- Work to be completed -
The lines to output run from the first line of the entries below through the line containing "- Peep my reading"; copy them exactly and leave out pictures.

Data records

-------------------------

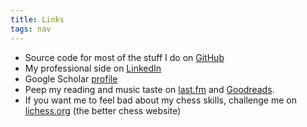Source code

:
```yaml
---
title: Links
tags: nav
---
```


- Source code for most of the stuff I do on [GitHub](https://github.com/geeanlooca)
- My professional side on [LinkedIn](https://www.linkedin.com/in/gianluca-marcon)
- Google Scholar [profile](https://scholar.google.it/citations?hl=it&pli=1&user=SlXFdE4AAAAJ)
- Peep my reading and music taste on [last.fm](https://www.last.fm/user/FireIsTheLeader) and [Goodreads](https://www.goodreads.com/user/show/95769248-gianluca).
- If you want me to feel bad about my chess skills, challenge me on [lichess.org](https://lichess.org/@/fourthchamber) (the better chess website)
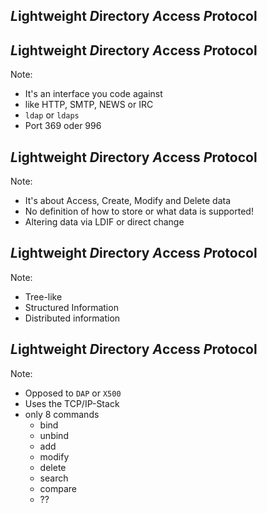 <!-- .slide: data-transition="fade-in" -->
## *L*ightweight *D*irectory *A*ccess *P*rotocol




<!-- .slide: data-transition="fade-in" -->
## <span class="light">*L*ightweight *D*irectory *A*ccess</span> *P*rotocol

Note:
* It's an interface you code against
* like HTTP, SMTP, NEWS or IRC
* ```ldap``` or ```ldaps```
* Port 369 oder 996




<!-- .slide: data-transition="fade-in" -->
## <span class="light">*L*ightweight *D*irectory</span> *A*ccess <span class="light">*P*rotocol</span>

Note:
* It's about Access, Create, Modify and Delete data
* No definition of how to store or what data is supported!
* Altering data via LDIF or direct change




<!-- .slide: data-transition="fade-in" -->
## <span class="light">*L*ightweight</span> *D*irectory <span class="light">*A*ccess *P*rotocol</span>

Note:
* Tree-like
* Structured Information
* Distributed information




<!-- .slide: data-transition="fade-in" -->
## *L*ightweight <span class="light">*D*irectory <span class="light">*A*ccess *P*rotocol</span>

Note:
* Opposed to ```DAP``` or ```X500```
* Uses the TCP/IP-Stack
* only 8 commands
  * bind
  * unbind
  * add
  * modify
  * delete
  * search
  * compare
  * ??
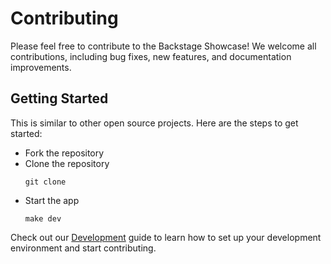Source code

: # Contributing

Please feel free to contribute to the Backstage Showcase! We welcome all contributions, including bug fixes, new features, and documentation improvements.

## Getting Started

This is similar to other open source projects. Here are the steps to get started:

- Fork the repository
- Clone the repository
  ```
  git clone
  ```
- Start the app
  ```
  make dev
  ```

Check out our [Development](./docs/development.md) guide to learn how to set up your development environment and start contributing.

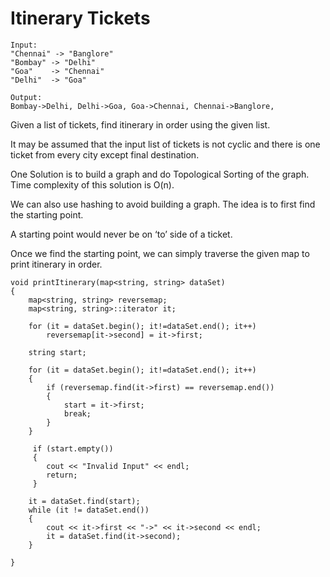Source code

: # Itinerary Tickets

```
Input:
"Chennai" -> "Banglore"
"Bombay" -> "Delhi"
"Goa"    -> "Chennai"
"Delhi"  -> "Goa"

Output: 
Bombay->Delhi, Delhi->Goa, Goa->Chennai, Chennai->Banglore,
```

Given a list of tickets, find itinerary in order using the given list.

It may be assumed that the input list of tickets is not cyclic and there is one ticket from every city except final destination.

One Solution is to build a graph and do Topological Sorting of the graph. Time complexity of this solution is O(n).

We can also use hashing to avoid building a graph. The idea is to first find the starting point.

A starting point would never be on ‘to’ side of a ticket. 

Once we find the starting point, we can simply traverse the given map to print itinerary in order.
                              

```
void printItinerary(map<string, string> dataSet) 
{ 
    map<string, string> reversemap; 
    map<string, string>::iterator it; 
  
    for (it = dataSet.begin(); it!=dataSet.end(); it++) 
        reversemap[it->second] = it->first; 
  
    string start; 
  
    for (it = dataSet.begin(); it!=dataSet.end(); it++) 
    { 
        if (reversemap.find(it->first) == reversemap.end()) 
        { 
            start = it->first; 
            break; 
        } 
    } 
  
     if (start.empty()) 
     { 
        cout << "Invalid Input" << endl; 
        return; 
     } 
  
    it = dataSet.find(start); 
    while (it != dataSet.end()) 
    { 
        cout << it->first << "->" << it->second << endl; 
        it = dataSet.find(it->second); 
    } 
  
} 
```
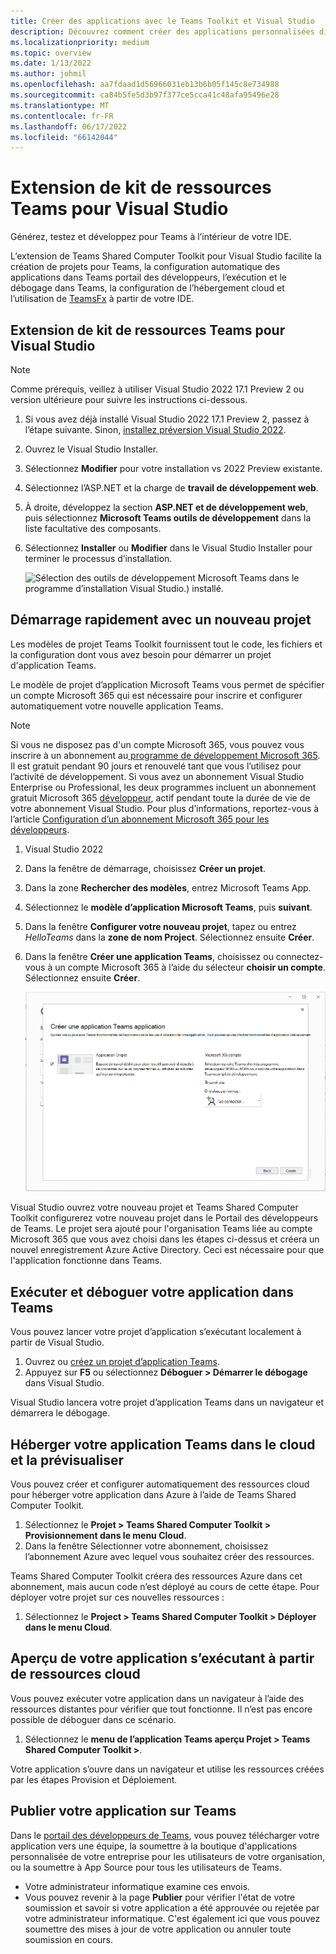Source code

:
 ```yaml
---
title: Créer des applications avec le Teams Toolkit et Visual Studio
description: Découvrez comment créer des applications personnalisées directement dans Visual Studio avec Teams Toolkit et comment configurer votre application dans Visual Studio, valider votre application, etc.
ms.localizationpriority: medium
ms.topic: overview
ms.date: 1/13/2022
ms.author: johmil
ms.openlocfilehash: aa7fdaad1d56966031eb13b6b05f145c8e734988
ms.sourcegitcommit: ca84b5fe5d3b97f377ce5cca41c48afa95496e28
ms.translationtype: MT
ms.contentlocale: fr-FR
ms.lasthandoff: 06/17/2022
ms.locfileid: "66142044"
---
```

# <a name="teams-toolkit-for-visual-studio"></a>Extension de kit de ressources Teams pour Visual Studio

Générez, testez et développez pour Teams à l’intérieur de votre IDE.

L’extension de Teams Shared Computer Toolkit pour Visual Studio facilite la création de projets pour Teams, la configuration automatique des applications dans Teams portail des développeurs, l’exécution et le débogage dans Teams, la configuration de l’hébergement cloud et l’utilisation de [TeamsFx](https://github.com/OfficeDev/teamsfx) à partir de votre IDE.

## <a name="install-teams-toolkit-for-visual-studio"></a>Extension de kit de ressources Teams pour Visual Studio

>[!NOTE]
> Comme prérequis, veillez à utiliser Visual Studio 2022 17.1 Preview 2 ou version ultérieure pour suivre les instructions ci-dessous.

1. Si vous avez déjà installé Visual Studio 2022 17.1 Preview 2, passez à l’étape suivante. Sinon, [installez préversion Visual Studio 2022](https://visualstudio.microsoft.com/vs/preview/).
2. Ouvrez le Visual Studio Installer.
3. Sélectionnez **Modifier** pour votre installation vs 2022 Preview existante.
4. Sélectionnez l’ASP.NET et la charge de **travail de développement web**.
5. À droite, développez la section **ASP.NET et de développement web**, puis sélectionnez **Microsoft Teams outils de développement** dans la liste facultative des composants.
6. Sélectionnez **Installer** ou **Modifier** dans le Visual Studio Installer pour terminer le processus d’installation.

   ![Sélection des outils de développement Microsoft Teams dans le programme d’installation Visual Studio.) installé.](images/teams-development-tools-vs-installer.png)

## <a name="get-started-quickly-with-a-new-project"></a>Démarrage rapidement avec un nouveau projet

Les modèles de projet Teams Toolkit fournissent tout le code, les fichiers et la configuration dont vous avez besoin pour démarrer un projet d'application Teams.

Le modèle de projet d’application Microsoft Teams vous permet de spécifier un compte Microsoft 365 qui est nécessaire pour inscrire et configurer automatiquement votre nouvelle application Teams.

> [!NOTE]
> Si vous ne disposez pas d'un compte Microsoft 365, vous pouvez vous inscrire à un abonnement au[ programme de développement Microsoft 365](https://developer.microsoft.com/microsoft-365/dev-program). Il est gratuit pendant 90 jours et renouvelé tant que vous l’utilisez pour l’activité de développement. Si vous avez un abonnement Visual Studio Enterprise ou Professional, les deux programmes incluent un abonnement gratuit Microsoft 365 [développeur](https://aka.ms/MyVisualStudioBenefits), actif pendant toute la durée de vie de votre abonnement Visual Studio. Pour plus d’informations, reportez-vous à l’article [Configuration d’un abonnement Microsoft 365 pour les développeurs](/office/developer-program/office-365-developer-program-get-started).

1. Visual Studio 2022
1. Dans la fenêtre de démarrage, choisissez **Créer un projet**.
1. Dans la zone **Rechercher des modèles**, entrez Microsoft Teams App.
1. Sélectionnez le **modèle d’application Microsoft Teams**, puis **suivant**.
1. Dans la fenêtre **Configurer votre nouveau projet**, tapez ou entrez _HelloTeams_ dans la **zone de nom Project**. Sélectionnez ensuite **Créer**.
1. Dans la fenêtre **Créer une application Teams**, choisissez ou connectez-vous à un compte Microsoft 365 à l’aide du sélecteur **choisir un compte**. Sélectionnez ensuite **Créer**.

   ![Création d’un projet d’application Microsoft Teams dans Visual Studio](images/teams-toolkit-vs-new-project.png)

Visual Studio ouvrez votre nouveau projet et Teams Shared Computer Toolkit configurerez votre nouveau projet dans le Portail des développeurs de Teams. Le projet sera ajouté pour l'organisation Teams liée au compte Microsoft 365 que vous avez choisi dans les étapes ci-dessus et créera un nouvel enregistrement Azure Active Directory. Ceci est nécessaire pour que l'application fonctionne dans Teams.

## <a name="run-and-debug-your-app-in-teams"></a>Exécuter et déboguer votre application dans Teams

Vous pouvez lancer votre projet d’application s’exécutant localement à partir de Visual Studio.

1. Ouvrez ou [créez un projet d’application Teams](#get-started-quickly-with-a-new-project).
2. Appuyez sur **F5** ou sélectionnez **Déboguer > Démarrer le débogage** dans Visual Studio.

Visual Studio lancera votre projet d’application Teams dans un navigateur et démarrera le débogage.

## <a name="host-your-teams-app-in-the-cloud-and-preview-it"></a>Héberger votre application Teams dans le cloud et la prévisualiser

Vous pouvez créer et configurer automatiquement des ressources cloud pour héberger votre application dans Azure à l’aide de Teams Shared Computer Toolkit.

1. Sélectionnez le **Projet > Teams Shared Computer Toolkit > Provisionnement dans le menu Cloud**.
2. Dans la fenêtre Sélectionner votre abonnement, choisissez l’abonnement Azure avec lequel vous souhaitez créer des ressources.

Teams Shared Computer Toolkit créera des ressources Azure dans cet abonnement, mais aucun code n’est déployé au cours de cette étape. Pour déployer votre projet sur ces nouvelles ressources :

1. Sélectionnez le **Project > Teams Shared Computer Toolkit > Déployer dans le menu Cloud**.

## <a name="preview-your-app-running-from-cloud-resources"></a>Aperçu de votre application s’exécutant à partir de ressources cloud

Vous pouvez exécuter votre application dans un navigateur à l’aide des ressources distantes pour vérifier que tout fonctionne. Il n’est pas encore possible de déboguer dans ce scénario.

1. Sélectionnez le **menu de l’application Teams aperçu Projet > Teams Shared Computer Toolkit >**.

Votre application s’ouvre dans un navigateur et utilise les ressources créées par les étapes Provision et Déploiement.

## <a name="publish-your-app-to-teams"></a>Publier votre application sur Teams

Dans le [portail des développeurs de Teams](https://dev.teams.microsoft.com/home), vous pouvez télécharger votre application vers une équipe, la soumettre à la boutique d'applications personnalisée de votre entreprise pour les utilisateurs de votre organisation, ou la soumettre à App Source pour tous les utilisateurs de Teams.

- Votre administrateur informatique examine ces envois.
- Vous pouvez revenir à la page **Publier** pour vérifier l'état de votre soumission et savoir si votre application a été approuvée ou rejetée par votre administrateur informatique. C'est également ici que vous pouvez soumettre des mises à jour de votre application ou annuler toute soumission en cours.
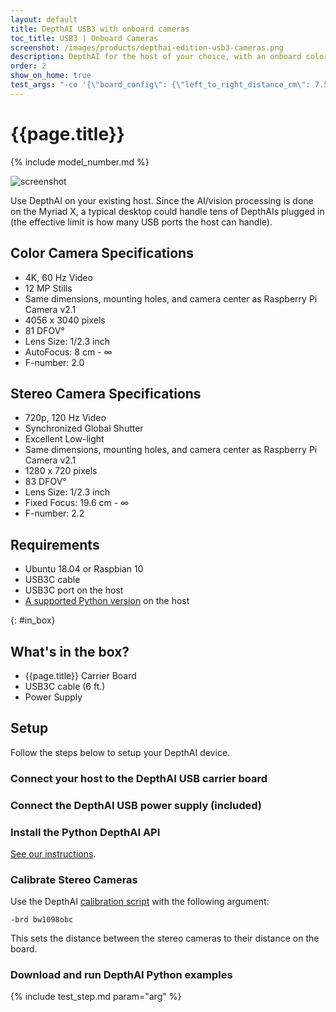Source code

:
 ```yaml
---
layout: default
title: DepthAI USB3 with onboard cameras
toc_title: USB3 | Onboard Cameras
screenshot: /images/products/depthai-edition-usb3-cameras.png
description: DepthAI for the host of your choice, with an onboard color camera module and global-shutter synchronized stereo pair.
order: 2
show_on_home: true
test_args: "-co '{\"board_config\": {\"left_to_right_distance_cm\": 7.5}}'"
---
```


# {{page.title}}

{% include model_number.md %}

![screenshot]({{page.screenshot}})

Use DepthAI on your existing host. Since the AI/vision processing is done on the Myriad X, a typical desktop could handle tens of DepthAIs plugged in (the effective limit is how many USB ports the host can handle).

## Color Camera Specifications

* 4K, 60 Hz Video
* 12 MP Stills
* Same dimensions, mounting holes, and camera center as Raspberry Pi Camera v2.1
* 4056 x 3040 pixels
* 81 DFOV°
* Lens Size: 1/2.3 inch
* AutoFocus: 8 cm - ∞
* F-number: 2.0

## Stereo Camera Specifications

* 720p, 120 Hz Video
* Synchronized Global Shutter
* Excellent Low-light
* Same dimensions, mounting holes, and camera center as Raspberry Pi Camera v2.1
* 1280 x 720 pixels
* 83 DFOV°
* Lens Size: 1/2.3 inch
* Fixed Focus: 19.6 cm - ∞
* F-number: 2.2

## Requirements

* Ubuntu 18.04 or Raspbian 10
* USB3C cable
* USB3C port on the host
* [A supported Python version](/api/#python_version) on the host

{: #in_box}
## What's in the box?

* {{page.title}} Carrier Board
* USB3C cable (6 ft.)
* Power Supply

## Setup

Follow the steps below to setup your DepthAI device.

<h3 class="step js-toc-ignore"><span></span> Connect your host to the DepthAI USB carrier board</h3>

<h3 class="step js-toc-ignore"><span></span> Connect the DepthAI USB power supply (included)</h3>

<h3 class="step js-toc-ignore"><span></span> Install the Python DepthAI API</h3>

[See our instructions](/api#python_version).

<h3 class="step js-toc-ignore"><span></span> Calibrate Stereo Cameras</h3>

Use the DepthAI [calibration script](/products/stereo_camera_pair/#calibration) with the following argument:

```
-brd bw1098obc
```

This sets the distance between the stereo cameras to their distance on the board.

<h3 class="step js-toc-ignore"><span></span> Download and run DepthAI Python examples</h3>

{% include test_step.md param="arg" %}
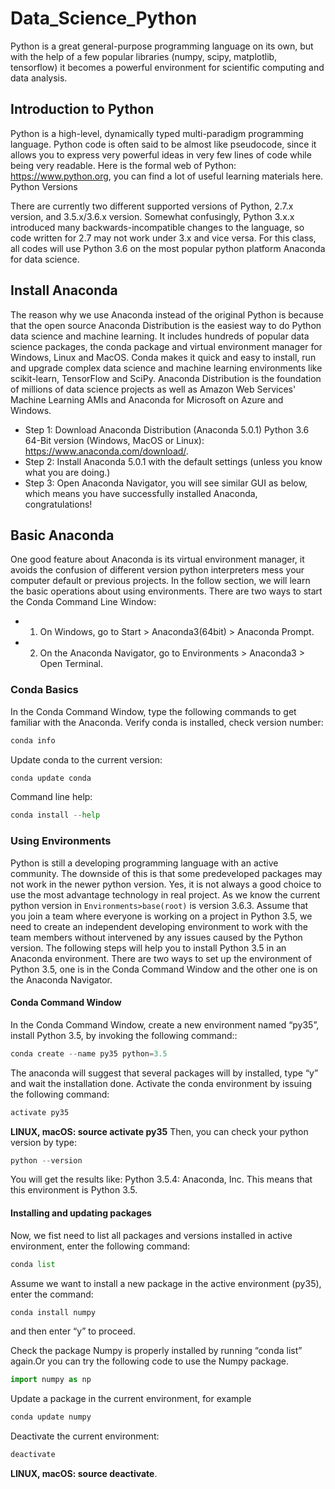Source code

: # Data_Science_Python

Python is a great general-purpose programming language on its own, but with the help of a few popular libraries (numpy, scipy, matplotlib, tensorflow) it becomes a powerful environment for scientific computing and data analysis.

## Introduction to Python 

Python is a high-level, dynamically typed multi-paradigm programming language. Python code is often said to be almost like pseudocode, since it allows you to express very powerful ideas in very few lines of code while being very readable.
Here is the formal web of Python: https://www.python.org, you can find a lot of useful learning materials here.
Python Versions

There are currently two different supported versions of Python, 2.7.x version, and 3.5.x/3.6.x version. Somewhat confusingly, Python 3.x.x introduced many backwards-incompatible changes to the language, so code written for 2.7 may not work under 3.x and vice versa. For this class, all codes will use Python 3.6 on the most popular python platform Anaconda for data science.

## Install Anaconda

The reason why we use Anaconda instead of the original Python is because that the open source Anaconda Distribution is the easiest way to do Python data science and machine learning. 
It includes hundreds of popular data science packages, the conda package and virtual environment manager for Windows, Linux and MacOS. Conda makes it quick and easy to install, run and upgrade complex data science and machine learning environments like scikit-learn, TensorFlow and SciPy. Anaconda Distribution is the foundation of millions of data science projects as well as Amazon Web Services' Machine Learning AMIs and Anaconda for Microsoft on Azure and Windows.

- Step 1: Download Anaconda Distribution (Anaconda 5.0.1) Python 3.6 64-Bit version (Windows, MacOS or Linux): https://www.anaconda.com/download/.
- Step 2: Install Anaconda 5.0.1 with the default settings (unless you know what you are doing.)
- Step 3: Open Anaconda Navigator, you will see similar GUI as below, which means you have successfully installed Anaconda, congratulations! 



## Basic Anaconda 

One good feature about Anaconda is its virtual environment manager, it avoids the confusion of different version python interpreters mess your computer default or previous projects. In the follow section, we will learn the basic operations about using environments.
There are two ways to start the Conda Command Line Window:
- 1. On Windows, go to Start > Anaconda3(64bit) > Anaconda Prompt.
- 2. On the Anaconda Navigator, go to Environments >  Anaconda3 > Open Terminal.

### Conda Basics
In the Conda Command Window, type the following commands to get familiar with the Anaconda.
Verify conda is installed, check version number:
```python
conda info
```
Update conda to the current version:
```python
conda update conda
```
Command line help:
```python
conda install --help
```

### Using Environments

Python is still a developing programming language with an active community. The downside of this is that some predeveloped packages may not work in the newer python version. Yes, it is not always a good choice to use the most advantage technology in real project. 
As we know the current python version in `Environments>base(root)` is version 3.6.3. Assume that you join a team where everyone is working on a project in Python 3.5,  we need to create an independent developing environment to work with the team members without intervened by any issues caused by the Python version. 
The following steps will help you to install Python 3.5 in an Anaconda environment.
There are two ways to set up the environment of Python 3.5, one is in the Conda Command Window and the other one is on the Anaconda Navigator.

#### Conda Command Window
In the Conda Command Window, create a new environment named “py35”, install Python 3.5, by invoking the following command::
```python
conda create --name py35 python=3.5
```
The anaconda will suggest that several packages will by installed, type “y” and wait the installation done.
Activate the conda environment by issuing the following command:
```python
activate py35 
```
**LINUX, macOS: source activate py35**
Then, you can check your python version by type:
```python
python --version 
```
You will get the results like: Python 3.5.4: Anaconda, Inc. This means that this environment is Python 3.5.

#### Installing and updating packages
Now, we fist need to list all packages and versions installed in active environment, enter the following command:
```python
conda list
```
Assume we want to install a new package in the active environment (py35), enter the command:
```python
conda install numpy
```
and then enter “y” to proceed.

Check the package Numpy is properly installed by running “conda list” again.Or you can try the following code to use the Numpy package.

```python 
import numpy as np
```
Update a package in the current environment, for example
```python
conda update numpy
```
Deactivate the current environment:
```python
deactivate
``` 
**LINUX, macOS: source deactivate**.







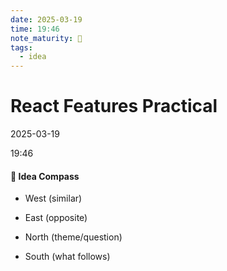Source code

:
 ```yaml
---
date: 2025-03-19
time: 19:46 
note_maturity: 🌱
tags:
  - idea
---
```

# React Features Practical

2025-03-19

19:46










#### 🧭  Idea Compass
- West  (similar) 

- East (opposite)

- North (theme/question)

- South (what follows)
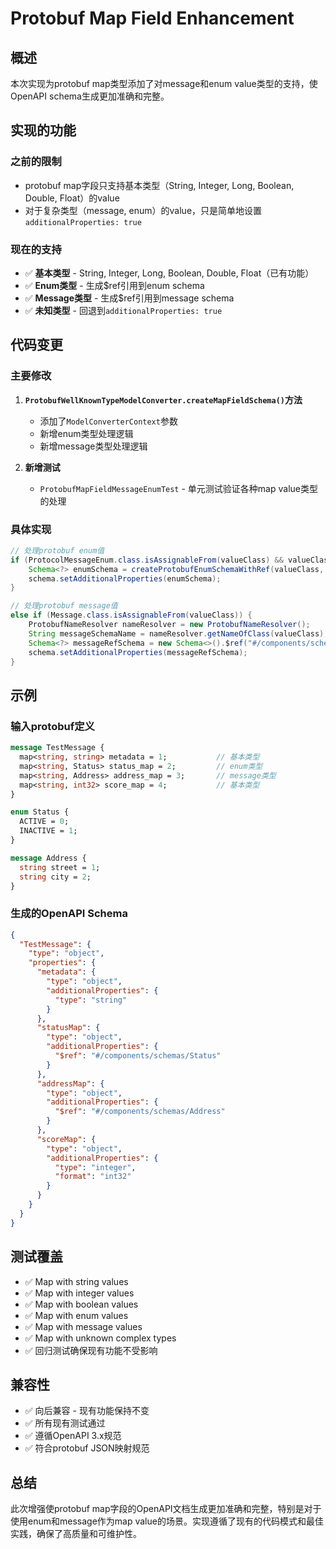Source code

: # Protobuf Map Field Enhancement

## 概述

本次实现为protobuf map类型添加了对message和enum value类型的支持，使OpenAPI schema生成更加准确和完整。

## 实现的功能

### 之前的限制
- protobuf map字段只支持基本类型（String, Integer, Long, Boolean, Double, Float）的value
- 对于复杂类型（message, enum）的value，只是简单地设置`additionalProperties: true`

### 现在的支持
- ✅ **基本类型** - String, Integer, Long, Boolean, Double, Float（已有功能）
- ✅ **Enum类型** - 生成$ref引用到enum schema
- ✅ **Message类型** - 生成$ref引用到message schema
- ✅ **未知类型** - 回退到`additionalProperties: true`

## 代码变更

### 主要修改

1. **`ProtobufWellKnownTypeModelConverter.createMapFieldSchema()`方法**
   - 添加了`ModelConverterContext`参数
   - 新增enum类型处理逻辑
   - 新增message类型处理逻辑

2. **新增测试**
   - `ProtobufMapFieldMessageEnumTest` - 单元测试验证各种map value类型的处理

### 具体实现

```java
// 处理protobuf enum值
if (ProtocolMessageEnum.class.isAssignableFrom(valueClass) && valueClass.isEnum()) {
    Schema<?> enumSchema = createProtobufEnumSchemaWithRef(valueClass, context);
    schema.setAdditionalProperties(enumSchema);
}

// 处理protobuf message值  
else if (Message.class.isAssignableFrom(valueClass)) {
    ProtobufNameResolver nameResolver = new ProtobufNameResolver();
    String messageSchemaName = nameResolver.getNameOfClass(valueClass);
    Schema<?> messageRefSchema = new Schema<>().$ref("#/components/schemas/" + messageSchemaName);
    schema.setAdditionalProperties(messageRefSchema);
}
```

## 示例

### 输入protobuf定义
```protobuf
message TestMessage {
  map<string, string> metadata = 1;           // 基本类型
  map<string, Status> status_map = 2;         // enum类型
  map<string, Address> address_map = 3;       // message类型
  map<string, int32> score_map = 4;           // 基本类型
}

enum Status {
  ACTIVE = 0;
  INACTIVE = 1;
}

message Address {
  string street = 1;
  string city = 2;
}
```

### 生成的OpenAPI Schema
```json
{
  "TestMessage": {
    "type": "object",
    "properties": {
      "metadata": {
        "type": "object",
        "additionalProperties": {
          "type": "string"
        }
      },
      "statusMap": {
        "type": "object", 
        "additionalProperties": {
          "$ref": "#/components/schemas/Status"
        }
      },
      "addressMap": {
        "type": "object",
        "additionalProperties": {
          "$ref": "#/components/schemas/Address"  
        }
      },
      "scoreMap": {
        "type": "object",
        "additionalProperties": {
          "type": "integer",
          "format": "int32"
        }
      }
    }
  }
}
```

## 测试覆盖

- ✅ Map with string values
- ✅ Map with integer values  
- ✅ Map with boolean values
- ✅ Map with enum values
- ✅ Map with message values
- ✅ Map with unknown complex types
- ✅ 回归测试确保现有功能不受影响

## 兼容性

- ✅ 向后兼容 - 现有功能保持不变
- ✅ 所有现有测试通过
- ✅ 遵循OpenAPI 3.x规范
- ✅ 符合protobuf JSON映射规范

## 总结

此次增强使protobuf map字段的OpenAPI文档生成更加准确和完整，特别是对于使用enum和message作为map value的场景。实现遵循了现有的代码模式和最佳实践，确保了高质量和可维护性。
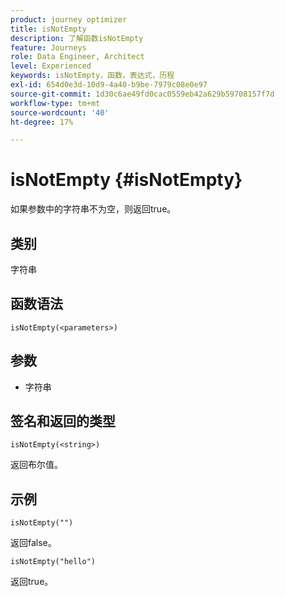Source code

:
```yaml
---
product: journey optimizer
title: isNotEmpty
description: 了解函数isNotEmpty
feature: Journeys
role: Data Engineer, Architect
level: Experienced
keywords: isNotEmpty，函数，表达式，历程
exl-id: 654d0e3d-10d9-4a40-b9be-7979c08e0e97
source-git-commit: 1d30c6ae49fd0cac0559eb42a629b59708157f7d
workflow-type: tm+mt
source-wordcount: '40'
ht-degree: 17%

---
```


# isNotEmpty {#isNotEmpty}

如果参数中的字符串不为空，则返回true。

## 类别

字符串

## 函数语法

`isNotEmpty(<parameters>)`

## 参数

* 字符串

## 签名和返回的类型

`isNotEmpty(<string>)`

返回布尔值。

## 示例

`isNotEmpty("")`

返回false。

`isNotEmpty("hello")`

返回true。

-------------------------

- Result for this task -
Source code

:
```yaml
---
title: Links
tags: nav
---
```


- Source code for most of the stuff I do on [GitHub](https://github.com/geeanlooca)
- My professional side on [LinkedIn](https://www.linkedin.com/in/gianluca-marcon)
- Google Scholar [profile](https://scholar.google.it/citations?hl=it&pli=1&user=SlXFdE4AAAAJ)
- Peep my reading and music taste on [last.fm](https://www.last.fm/user/FireIsTheLeader) and [Goodreads](https://www.goodreads.com/user/show/95769248-gianluca).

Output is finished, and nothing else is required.